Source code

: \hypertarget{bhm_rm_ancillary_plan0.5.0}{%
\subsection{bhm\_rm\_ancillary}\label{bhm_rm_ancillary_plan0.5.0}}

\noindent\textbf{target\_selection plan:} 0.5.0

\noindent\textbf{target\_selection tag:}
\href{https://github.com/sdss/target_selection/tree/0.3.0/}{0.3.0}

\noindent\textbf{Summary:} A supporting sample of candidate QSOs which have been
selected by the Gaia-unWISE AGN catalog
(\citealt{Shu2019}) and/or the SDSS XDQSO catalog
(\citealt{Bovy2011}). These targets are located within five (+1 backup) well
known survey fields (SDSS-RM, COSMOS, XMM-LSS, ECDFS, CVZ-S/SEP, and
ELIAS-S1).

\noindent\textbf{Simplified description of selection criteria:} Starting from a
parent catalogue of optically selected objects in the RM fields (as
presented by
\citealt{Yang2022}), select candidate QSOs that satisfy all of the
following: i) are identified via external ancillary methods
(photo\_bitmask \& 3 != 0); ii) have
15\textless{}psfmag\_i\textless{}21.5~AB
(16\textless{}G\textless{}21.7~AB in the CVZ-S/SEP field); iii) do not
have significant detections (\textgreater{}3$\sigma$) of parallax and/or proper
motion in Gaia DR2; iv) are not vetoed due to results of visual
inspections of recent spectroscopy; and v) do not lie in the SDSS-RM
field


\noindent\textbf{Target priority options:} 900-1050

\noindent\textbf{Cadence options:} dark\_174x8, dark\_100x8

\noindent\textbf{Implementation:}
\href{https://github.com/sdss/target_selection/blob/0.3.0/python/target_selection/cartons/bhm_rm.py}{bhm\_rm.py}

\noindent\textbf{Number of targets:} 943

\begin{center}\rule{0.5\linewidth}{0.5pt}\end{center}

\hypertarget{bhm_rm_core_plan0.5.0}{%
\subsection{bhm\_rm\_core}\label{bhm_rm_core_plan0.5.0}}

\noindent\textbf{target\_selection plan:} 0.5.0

++++

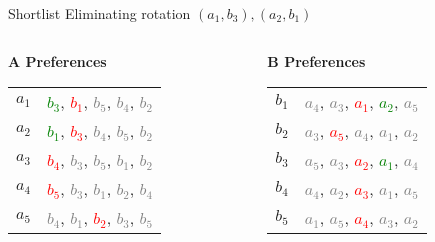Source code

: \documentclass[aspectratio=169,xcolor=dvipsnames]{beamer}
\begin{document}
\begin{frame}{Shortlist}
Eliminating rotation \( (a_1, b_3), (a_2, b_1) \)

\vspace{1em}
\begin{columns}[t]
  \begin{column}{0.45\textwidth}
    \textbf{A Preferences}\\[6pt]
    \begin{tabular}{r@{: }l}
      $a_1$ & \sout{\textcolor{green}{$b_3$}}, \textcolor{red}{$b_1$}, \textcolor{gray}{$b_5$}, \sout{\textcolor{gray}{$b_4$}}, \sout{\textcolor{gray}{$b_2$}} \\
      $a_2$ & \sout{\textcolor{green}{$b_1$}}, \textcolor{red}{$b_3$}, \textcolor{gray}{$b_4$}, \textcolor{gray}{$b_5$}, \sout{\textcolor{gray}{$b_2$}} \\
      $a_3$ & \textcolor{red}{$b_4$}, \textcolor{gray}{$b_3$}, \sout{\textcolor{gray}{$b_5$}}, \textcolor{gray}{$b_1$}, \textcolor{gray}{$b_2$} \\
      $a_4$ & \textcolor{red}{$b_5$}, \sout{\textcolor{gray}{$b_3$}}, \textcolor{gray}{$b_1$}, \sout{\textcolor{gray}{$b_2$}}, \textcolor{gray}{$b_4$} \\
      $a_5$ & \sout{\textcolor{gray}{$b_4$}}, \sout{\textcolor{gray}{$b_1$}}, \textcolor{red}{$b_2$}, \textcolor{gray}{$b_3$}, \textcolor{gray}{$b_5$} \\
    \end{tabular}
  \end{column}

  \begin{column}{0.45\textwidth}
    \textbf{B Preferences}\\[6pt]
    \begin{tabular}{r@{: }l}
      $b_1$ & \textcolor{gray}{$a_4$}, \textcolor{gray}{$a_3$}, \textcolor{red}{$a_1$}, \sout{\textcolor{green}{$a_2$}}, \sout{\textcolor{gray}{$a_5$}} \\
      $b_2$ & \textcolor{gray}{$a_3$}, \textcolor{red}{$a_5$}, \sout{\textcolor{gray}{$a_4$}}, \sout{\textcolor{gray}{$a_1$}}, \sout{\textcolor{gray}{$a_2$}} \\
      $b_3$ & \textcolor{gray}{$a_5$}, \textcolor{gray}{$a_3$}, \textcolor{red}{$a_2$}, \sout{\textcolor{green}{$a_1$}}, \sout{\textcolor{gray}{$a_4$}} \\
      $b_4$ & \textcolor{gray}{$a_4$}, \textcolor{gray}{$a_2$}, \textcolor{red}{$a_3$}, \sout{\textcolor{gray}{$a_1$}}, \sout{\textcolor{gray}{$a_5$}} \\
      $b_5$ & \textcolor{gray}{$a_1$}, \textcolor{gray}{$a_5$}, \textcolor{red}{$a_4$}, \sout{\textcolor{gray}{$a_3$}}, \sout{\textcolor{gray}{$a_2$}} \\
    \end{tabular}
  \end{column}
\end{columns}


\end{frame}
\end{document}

++++

--- TO DO ---
Whenever "targets" shows up in a line of the listing, copy that whole line.

--- RESULT FOR THIS EXERCISE ---
(\citealt{Bovy2011}). These targets are located within five (+1 backup) well
\noindent\textbf{Number of targets:} 943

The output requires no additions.